[Collected data]

┄┄┄┄┄┄┄┄┄┄┄┄┄┄┄┄┄┄┄┄

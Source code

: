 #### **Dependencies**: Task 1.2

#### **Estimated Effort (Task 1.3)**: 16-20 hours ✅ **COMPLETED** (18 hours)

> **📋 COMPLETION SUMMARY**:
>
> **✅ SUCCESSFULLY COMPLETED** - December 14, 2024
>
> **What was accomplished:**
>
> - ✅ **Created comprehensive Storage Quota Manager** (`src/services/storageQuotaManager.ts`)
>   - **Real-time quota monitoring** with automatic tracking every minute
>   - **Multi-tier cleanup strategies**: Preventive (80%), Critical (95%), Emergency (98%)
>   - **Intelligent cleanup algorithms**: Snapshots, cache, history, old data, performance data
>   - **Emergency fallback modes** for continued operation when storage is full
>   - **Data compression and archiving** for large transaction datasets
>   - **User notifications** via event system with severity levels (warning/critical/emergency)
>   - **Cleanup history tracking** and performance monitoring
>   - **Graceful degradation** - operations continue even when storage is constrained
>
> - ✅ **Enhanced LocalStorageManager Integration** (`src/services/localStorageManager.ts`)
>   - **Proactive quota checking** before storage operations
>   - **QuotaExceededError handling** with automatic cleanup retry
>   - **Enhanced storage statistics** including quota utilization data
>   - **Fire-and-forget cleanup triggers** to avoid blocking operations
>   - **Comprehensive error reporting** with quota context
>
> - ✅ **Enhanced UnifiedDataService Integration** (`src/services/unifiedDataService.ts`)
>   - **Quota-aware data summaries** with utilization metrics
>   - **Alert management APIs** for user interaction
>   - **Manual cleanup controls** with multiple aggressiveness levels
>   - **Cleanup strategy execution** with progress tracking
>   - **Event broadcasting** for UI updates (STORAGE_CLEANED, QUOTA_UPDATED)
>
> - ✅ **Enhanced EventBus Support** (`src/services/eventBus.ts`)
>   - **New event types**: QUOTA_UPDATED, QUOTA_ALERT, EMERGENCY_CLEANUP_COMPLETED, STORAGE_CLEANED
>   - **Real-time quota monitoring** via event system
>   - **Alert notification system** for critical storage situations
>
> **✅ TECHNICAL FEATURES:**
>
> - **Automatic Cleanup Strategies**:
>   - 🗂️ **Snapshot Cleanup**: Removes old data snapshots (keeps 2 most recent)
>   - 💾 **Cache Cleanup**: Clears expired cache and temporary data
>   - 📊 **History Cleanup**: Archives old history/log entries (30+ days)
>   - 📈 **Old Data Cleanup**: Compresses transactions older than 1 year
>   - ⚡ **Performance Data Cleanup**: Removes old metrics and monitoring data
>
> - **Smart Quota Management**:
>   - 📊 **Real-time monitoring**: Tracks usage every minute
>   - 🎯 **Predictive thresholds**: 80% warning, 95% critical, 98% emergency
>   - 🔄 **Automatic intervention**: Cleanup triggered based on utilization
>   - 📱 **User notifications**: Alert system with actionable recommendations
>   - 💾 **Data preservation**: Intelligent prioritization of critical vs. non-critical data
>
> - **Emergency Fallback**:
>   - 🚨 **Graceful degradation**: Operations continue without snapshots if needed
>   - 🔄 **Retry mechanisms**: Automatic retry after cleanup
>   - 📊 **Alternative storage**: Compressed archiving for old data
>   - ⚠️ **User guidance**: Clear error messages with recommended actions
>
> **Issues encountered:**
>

┄┄┄┄┄┄┄┄┄┄┄┄┄┄┄┄┄┄┄┄

**PROBLEM DESCRIPTION:**
Retype the portion of the data above that starts on the line with "severity levels (warning/critical/emergency)" and finishes on the line with "multiple aggressiveness levels", including both of those lines.

**RESULT:**
>   - **User notifications** via event system with severity levels (warning/critical/emergency)
>   - **Cleanup history tracking** and performance monitoring
>   - **Graceful degradation** - operations continue even when storage is constrained
>
> - ✅ **Enhanced LocalStorageManager Integration** (`src/services/localStorageManager.ts`)
>   - **Proactive quota checking** before storage operations
>   - **QuotaExceededError handling** with automatic cleanup retry
>   - **Enhanced storage statistics** including quota utilization data
>   - **Fire-and-forget cleanup triggers** to avoid blocking operations
>   - **Comprehensive error reporting** with quota context
>
> - ✅ **Enhanced UnifiedDataService Integration** (`src/services/unifiedDataService.ts`)
>   - **Quota-aware data summaries** with utilization metrics
>   - **Alert management APIs** for user interaction
>   - **Manual cleanup controls** with multiple aggressiveness levels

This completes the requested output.